Let me be clear then, you said, "I have plenty of the high end Japanese cleavers too, just seldom use them as I don't think most of them are as well designed and balanced for Chinese cooking as the Chinese ones." What features or attributes, make a Chinese cleaver, better then a Japanese one? What do you mean by balanced?

Jay
 
Let me be clear then, you said, "I have plenty of the high end Japanese cleavers too, just seldom use them as I don't think most of them are as well designed and balanced for Chinese cooking as the Chinese ones." What features or attributes, make a Chinese cleaver, better then a Japanese one? What do you mean by balanced?

Jay
+1. I'm pretty curious about this, too. I'm not a cleaver guy. I've used a couple of slicers a total of 10-15 min. I'd appreciate a more detailed post, thanks.
 
Here's the thing, I would personally give my left nut to travel to China, take cooking classes and go on a cleaver shopping spree. For true authentic Chinese cooking of course the Chinese made and designed knives will excel for the task. That is the task for which they are designed.

At first at least, for most of the people on this forum and others like it, they aren't necessarily looking to cook authentic chinese dishes at home, they want to try a cleaver as a direct replacement for the preferred chef's knife for their regular home cooking. That's not a bad thing, anytime anyone picks up a cleaver for any style of cooking is great in my eyes. I think the design and functionality of a cleaver can work for multiple types and designs of cleavers and any type of cuisine you throw at it. I personally cook Mexican cuisine about half the time with mine. Now if someone is a knifeknut on here they are fans of thin bladed hard steeled ultra sharp gyuto or the american made version whatever you'd call that.
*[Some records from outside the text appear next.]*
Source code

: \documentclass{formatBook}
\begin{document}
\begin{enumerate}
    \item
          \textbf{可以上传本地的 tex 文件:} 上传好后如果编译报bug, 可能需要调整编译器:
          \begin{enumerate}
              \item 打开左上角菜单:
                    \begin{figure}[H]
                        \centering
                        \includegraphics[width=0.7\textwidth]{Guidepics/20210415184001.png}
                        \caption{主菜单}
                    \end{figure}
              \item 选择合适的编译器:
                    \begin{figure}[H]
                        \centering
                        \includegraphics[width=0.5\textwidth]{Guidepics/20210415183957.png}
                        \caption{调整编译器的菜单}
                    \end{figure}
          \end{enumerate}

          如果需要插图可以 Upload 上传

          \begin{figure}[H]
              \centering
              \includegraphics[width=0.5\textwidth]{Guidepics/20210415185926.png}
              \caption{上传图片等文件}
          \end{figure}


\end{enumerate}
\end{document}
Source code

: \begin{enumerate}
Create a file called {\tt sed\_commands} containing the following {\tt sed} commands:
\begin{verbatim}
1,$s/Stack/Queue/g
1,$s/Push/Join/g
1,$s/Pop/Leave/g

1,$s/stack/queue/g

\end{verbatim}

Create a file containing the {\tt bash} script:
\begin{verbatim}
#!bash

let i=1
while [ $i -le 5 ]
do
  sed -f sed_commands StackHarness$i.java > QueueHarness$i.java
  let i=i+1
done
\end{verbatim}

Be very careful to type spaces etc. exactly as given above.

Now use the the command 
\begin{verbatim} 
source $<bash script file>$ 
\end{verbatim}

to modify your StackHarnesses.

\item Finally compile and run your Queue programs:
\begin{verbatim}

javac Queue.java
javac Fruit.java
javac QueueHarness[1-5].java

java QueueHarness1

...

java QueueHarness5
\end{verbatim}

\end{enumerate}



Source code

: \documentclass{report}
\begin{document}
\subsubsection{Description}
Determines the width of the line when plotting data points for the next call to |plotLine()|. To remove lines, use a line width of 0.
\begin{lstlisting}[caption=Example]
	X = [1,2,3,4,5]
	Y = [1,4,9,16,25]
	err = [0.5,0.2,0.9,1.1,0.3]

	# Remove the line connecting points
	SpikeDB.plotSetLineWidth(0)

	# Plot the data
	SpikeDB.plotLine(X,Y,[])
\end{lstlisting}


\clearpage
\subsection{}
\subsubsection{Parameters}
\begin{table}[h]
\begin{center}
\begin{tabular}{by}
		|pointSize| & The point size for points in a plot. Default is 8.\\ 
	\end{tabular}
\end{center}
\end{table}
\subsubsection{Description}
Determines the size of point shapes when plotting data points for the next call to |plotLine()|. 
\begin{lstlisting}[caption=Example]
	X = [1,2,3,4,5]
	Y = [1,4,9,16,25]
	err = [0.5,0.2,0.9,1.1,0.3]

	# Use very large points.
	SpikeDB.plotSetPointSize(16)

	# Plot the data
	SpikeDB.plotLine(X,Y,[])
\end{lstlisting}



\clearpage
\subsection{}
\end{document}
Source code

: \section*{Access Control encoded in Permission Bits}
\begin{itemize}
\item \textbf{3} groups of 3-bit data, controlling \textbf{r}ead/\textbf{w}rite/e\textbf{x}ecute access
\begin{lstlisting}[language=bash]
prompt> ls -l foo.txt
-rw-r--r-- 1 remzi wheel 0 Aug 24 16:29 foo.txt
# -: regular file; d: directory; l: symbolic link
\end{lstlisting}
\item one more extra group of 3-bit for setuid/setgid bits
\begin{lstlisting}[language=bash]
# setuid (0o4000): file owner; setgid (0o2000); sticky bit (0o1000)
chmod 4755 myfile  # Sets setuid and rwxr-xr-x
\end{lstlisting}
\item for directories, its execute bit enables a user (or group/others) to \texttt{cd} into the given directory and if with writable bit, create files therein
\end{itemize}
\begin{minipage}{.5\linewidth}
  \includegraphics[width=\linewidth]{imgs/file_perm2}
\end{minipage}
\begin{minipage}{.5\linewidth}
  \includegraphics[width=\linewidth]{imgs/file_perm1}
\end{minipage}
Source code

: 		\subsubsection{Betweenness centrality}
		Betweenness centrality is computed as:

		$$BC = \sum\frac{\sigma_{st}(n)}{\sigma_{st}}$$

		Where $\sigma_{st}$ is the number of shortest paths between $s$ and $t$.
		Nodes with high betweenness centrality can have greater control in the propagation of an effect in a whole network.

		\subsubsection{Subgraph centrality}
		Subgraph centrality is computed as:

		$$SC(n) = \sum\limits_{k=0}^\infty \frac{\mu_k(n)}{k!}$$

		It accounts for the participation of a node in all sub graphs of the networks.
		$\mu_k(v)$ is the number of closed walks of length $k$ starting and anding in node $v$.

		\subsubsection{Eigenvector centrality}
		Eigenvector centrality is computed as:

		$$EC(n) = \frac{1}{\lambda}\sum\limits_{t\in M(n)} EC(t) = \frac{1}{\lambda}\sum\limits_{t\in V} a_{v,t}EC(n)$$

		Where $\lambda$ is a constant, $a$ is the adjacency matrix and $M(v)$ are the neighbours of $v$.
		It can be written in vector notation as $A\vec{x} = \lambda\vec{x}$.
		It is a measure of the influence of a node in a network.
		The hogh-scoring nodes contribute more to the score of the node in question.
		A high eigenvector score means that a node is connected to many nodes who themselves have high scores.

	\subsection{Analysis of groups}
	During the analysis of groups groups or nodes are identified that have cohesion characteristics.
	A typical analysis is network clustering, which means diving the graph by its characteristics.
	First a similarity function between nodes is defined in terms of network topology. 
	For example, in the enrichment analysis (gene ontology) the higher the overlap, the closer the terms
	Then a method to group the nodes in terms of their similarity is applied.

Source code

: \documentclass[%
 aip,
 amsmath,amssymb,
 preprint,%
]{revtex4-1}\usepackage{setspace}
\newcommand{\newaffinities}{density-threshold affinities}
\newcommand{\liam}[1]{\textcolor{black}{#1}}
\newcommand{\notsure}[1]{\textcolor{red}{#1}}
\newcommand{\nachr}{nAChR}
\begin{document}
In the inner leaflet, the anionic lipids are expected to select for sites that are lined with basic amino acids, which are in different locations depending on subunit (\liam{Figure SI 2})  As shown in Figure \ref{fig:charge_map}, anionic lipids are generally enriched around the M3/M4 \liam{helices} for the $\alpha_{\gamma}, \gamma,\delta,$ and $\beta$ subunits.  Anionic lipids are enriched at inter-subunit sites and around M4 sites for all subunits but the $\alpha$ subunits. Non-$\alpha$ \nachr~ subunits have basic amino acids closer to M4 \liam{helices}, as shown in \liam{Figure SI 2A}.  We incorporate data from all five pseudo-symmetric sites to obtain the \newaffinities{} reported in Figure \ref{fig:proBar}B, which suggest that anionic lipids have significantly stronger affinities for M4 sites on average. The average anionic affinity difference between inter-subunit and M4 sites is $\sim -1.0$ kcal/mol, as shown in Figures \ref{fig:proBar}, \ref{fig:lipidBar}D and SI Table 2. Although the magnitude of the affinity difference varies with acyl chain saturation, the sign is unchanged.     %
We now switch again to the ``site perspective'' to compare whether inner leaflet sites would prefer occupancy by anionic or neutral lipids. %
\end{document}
The best cleaver upgrade for that type of knife is going to be a thin light(er) hard steeled cleaver. A good cheap alternative will be a thin slicer like a CCK. My understanding is that these super thin slicers aren't your standard everday all purpose knive in China like we use them for here. They are made for fine slicing work. But we are a different bunch here.
 
My understanding is that these super thin slicers aren't your standard everday all purpose knive in China like we use them for here. They are made for fine slicing work. But we are a different bunch here.

When I picked up a really thin CCK (not one I've seen on Mark's site), the lady at the store told me it was specialized for dumplings and not what I was looking for. It was exactly what I was looking for, lol, but I went with an even cheaper cleaver.